• _Exercise requirements_: Select from the data all lines with the word "publish".
Available records START
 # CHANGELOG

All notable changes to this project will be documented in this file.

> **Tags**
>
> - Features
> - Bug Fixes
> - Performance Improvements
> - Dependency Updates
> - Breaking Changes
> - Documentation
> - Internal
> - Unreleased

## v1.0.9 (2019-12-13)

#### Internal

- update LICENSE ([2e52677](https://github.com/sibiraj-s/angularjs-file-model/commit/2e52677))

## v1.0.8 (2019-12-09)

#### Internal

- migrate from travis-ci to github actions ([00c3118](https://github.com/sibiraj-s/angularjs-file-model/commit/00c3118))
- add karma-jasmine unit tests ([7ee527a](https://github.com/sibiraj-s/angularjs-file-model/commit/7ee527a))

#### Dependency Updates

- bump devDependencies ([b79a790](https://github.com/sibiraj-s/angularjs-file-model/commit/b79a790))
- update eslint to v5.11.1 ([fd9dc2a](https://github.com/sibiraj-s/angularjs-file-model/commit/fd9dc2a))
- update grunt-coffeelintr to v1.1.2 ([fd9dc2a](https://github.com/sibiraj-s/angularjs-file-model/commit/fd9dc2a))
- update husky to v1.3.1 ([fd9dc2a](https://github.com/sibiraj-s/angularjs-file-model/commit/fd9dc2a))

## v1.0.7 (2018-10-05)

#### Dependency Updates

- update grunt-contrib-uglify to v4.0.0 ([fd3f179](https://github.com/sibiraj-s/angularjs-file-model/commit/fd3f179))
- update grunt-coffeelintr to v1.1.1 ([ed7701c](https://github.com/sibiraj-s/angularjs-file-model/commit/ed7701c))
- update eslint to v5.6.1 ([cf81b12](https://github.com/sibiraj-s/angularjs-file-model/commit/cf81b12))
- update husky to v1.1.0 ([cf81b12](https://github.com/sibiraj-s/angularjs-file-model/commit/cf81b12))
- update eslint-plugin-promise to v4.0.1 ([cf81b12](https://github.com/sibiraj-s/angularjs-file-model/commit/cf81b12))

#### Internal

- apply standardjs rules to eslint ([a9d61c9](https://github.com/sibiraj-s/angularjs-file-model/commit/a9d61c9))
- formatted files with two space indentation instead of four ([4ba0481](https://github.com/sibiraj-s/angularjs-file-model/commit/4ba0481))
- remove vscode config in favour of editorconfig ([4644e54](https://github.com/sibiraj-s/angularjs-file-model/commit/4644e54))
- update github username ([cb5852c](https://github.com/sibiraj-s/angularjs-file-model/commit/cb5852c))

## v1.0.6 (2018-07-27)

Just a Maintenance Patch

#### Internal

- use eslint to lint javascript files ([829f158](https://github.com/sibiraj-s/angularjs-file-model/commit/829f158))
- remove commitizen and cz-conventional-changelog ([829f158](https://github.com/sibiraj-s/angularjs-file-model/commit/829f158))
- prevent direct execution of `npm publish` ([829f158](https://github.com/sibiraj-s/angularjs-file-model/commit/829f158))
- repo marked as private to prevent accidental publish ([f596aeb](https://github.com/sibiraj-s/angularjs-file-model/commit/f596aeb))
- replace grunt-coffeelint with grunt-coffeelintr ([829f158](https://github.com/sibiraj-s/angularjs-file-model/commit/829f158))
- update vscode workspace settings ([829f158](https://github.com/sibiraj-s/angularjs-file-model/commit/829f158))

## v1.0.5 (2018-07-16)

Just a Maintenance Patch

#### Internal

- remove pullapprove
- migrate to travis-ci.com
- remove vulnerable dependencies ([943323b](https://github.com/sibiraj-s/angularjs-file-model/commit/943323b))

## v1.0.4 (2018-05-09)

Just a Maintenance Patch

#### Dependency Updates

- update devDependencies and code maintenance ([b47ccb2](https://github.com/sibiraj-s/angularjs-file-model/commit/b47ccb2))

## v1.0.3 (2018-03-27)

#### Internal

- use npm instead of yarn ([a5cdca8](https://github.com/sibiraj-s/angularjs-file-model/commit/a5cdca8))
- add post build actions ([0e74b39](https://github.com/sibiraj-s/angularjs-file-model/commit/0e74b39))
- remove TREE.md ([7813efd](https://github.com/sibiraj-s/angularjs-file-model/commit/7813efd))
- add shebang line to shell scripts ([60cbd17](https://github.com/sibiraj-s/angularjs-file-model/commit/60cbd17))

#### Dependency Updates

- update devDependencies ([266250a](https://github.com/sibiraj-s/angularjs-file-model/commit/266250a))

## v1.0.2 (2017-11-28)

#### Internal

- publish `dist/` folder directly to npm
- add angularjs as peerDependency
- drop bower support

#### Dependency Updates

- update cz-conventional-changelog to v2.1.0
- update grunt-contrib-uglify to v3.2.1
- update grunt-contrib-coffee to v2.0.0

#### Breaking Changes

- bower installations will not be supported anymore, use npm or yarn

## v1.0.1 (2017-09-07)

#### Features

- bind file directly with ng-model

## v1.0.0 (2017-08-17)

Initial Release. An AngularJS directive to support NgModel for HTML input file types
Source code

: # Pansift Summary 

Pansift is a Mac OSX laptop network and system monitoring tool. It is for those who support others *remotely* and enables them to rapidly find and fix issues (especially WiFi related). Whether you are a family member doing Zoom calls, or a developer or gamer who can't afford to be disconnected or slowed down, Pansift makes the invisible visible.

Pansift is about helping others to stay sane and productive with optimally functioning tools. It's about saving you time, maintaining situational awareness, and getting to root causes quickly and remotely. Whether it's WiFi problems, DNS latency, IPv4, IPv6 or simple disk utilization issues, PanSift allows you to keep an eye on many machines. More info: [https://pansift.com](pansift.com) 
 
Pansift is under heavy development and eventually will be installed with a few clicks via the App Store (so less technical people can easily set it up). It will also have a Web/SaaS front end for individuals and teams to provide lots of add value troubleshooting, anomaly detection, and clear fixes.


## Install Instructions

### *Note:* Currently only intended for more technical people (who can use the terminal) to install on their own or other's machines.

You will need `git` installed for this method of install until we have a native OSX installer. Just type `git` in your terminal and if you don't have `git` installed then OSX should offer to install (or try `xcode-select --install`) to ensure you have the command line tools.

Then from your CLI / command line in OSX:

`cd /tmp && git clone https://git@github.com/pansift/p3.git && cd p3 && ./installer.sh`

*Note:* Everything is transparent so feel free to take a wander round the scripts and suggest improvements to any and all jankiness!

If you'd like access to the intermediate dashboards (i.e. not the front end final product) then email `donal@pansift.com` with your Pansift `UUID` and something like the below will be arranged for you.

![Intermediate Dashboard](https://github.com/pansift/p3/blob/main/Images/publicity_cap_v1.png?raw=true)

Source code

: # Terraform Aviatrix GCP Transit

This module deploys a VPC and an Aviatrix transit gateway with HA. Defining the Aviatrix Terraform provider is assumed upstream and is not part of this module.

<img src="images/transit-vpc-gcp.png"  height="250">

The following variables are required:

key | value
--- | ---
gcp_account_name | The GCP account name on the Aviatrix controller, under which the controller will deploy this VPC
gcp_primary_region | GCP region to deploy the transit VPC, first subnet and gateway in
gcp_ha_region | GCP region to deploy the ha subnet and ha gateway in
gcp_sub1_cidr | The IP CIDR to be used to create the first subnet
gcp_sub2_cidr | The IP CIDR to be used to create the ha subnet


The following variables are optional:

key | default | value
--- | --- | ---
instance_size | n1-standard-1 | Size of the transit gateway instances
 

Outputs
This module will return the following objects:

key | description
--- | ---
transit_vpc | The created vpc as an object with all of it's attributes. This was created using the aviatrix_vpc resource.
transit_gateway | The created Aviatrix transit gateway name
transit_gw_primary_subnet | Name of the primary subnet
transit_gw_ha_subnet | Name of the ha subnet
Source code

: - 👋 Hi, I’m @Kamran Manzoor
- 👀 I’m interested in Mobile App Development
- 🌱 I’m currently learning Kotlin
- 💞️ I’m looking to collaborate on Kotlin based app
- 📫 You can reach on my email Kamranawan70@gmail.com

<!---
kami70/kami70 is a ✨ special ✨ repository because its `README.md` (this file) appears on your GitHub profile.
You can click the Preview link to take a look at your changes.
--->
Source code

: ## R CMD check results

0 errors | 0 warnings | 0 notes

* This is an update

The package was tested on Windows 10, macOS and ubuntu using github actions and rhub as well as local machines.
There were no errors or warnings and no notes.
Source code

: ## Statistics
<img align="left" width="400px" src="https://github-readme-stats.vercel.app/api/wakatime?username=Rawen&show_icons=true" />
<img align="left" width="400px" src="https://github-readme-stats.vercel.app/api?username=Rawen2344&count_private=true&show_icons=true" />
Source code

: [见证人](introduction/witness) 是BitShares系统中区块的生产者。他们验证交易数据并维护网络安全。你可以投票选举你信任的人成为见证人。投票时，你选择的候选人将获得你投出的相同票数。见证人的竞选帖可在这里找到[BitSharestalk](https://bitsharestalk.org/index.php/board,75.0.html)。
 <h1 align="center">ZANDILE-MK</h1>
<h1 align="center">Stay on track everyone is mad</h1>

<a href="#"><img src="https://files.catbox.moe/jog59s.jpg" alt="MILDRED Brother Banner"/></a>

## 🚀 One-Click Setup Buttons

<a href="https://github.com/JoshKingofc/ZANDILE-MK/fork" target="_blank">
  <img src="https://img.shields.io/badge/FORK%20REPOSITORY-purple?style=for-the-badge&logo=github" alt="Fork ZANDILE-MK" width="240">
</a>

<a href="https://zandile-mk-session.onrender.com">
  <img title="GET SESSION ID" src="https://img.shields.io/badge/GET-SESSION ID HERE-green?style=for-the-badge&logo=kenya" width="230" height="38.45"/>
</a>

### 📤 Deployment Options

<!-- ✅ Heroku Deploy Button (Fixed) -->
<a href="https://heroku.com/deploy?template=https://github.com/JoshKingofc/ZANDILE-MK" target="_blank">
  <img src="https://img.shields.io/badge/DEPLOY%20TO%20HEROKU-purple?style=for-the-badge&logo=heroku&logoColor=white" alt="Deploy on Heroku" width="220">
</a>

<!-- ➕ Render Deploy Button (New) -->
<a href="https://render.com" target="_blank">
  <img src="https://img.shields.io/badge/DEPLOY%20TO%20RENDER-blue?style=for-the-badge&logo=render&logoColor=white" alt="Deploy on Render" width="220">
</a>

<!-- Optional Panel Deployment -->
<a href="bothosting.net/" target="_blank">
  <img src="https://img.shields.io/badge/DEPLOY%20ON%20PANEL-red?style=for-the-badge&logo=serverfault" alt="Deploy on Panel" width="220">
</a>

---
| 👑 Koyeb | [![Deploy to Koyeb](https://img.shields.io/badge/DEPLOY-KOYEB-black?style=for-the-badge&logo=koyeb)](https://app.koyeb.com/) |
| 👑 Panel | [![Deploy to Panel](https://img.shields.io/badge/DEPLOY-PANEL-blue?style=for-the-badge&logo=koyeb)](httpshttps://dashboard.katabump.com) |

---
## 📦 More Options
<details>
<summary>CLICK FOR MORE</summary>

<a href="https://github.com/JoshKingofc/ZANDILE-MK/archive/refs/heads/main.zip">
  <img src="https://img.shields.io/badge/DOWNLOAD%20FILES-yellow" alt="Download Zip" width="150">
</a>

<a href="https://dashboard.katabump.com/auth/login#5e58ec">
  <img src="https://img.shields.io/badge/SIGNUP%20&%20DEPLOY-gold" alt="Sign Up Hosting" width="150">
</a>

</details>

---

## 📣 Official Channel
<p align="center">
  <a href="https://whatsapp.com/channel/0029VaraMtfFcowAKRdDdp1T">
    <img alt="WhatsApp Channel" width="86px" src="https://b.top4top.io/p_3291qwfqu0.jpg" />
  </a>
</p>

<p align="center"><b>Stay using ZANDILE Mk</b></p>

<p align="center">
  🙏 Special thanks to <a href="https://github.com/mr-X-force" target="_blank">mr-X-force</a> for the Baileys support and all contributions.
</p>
Available records END
• _Output for this exercise_:
- prevent direct execution of `npm publish` ([829f158](https://github.com/sibiraj-s/angularjs-file-model/commit/829f158))
- repo marked as private to prevent accidental publish ([f596aeb](https://github.com/sibiraj-s/angularjs-file-model/commit/f596aeb))
- publish `dist/` folder directly to npm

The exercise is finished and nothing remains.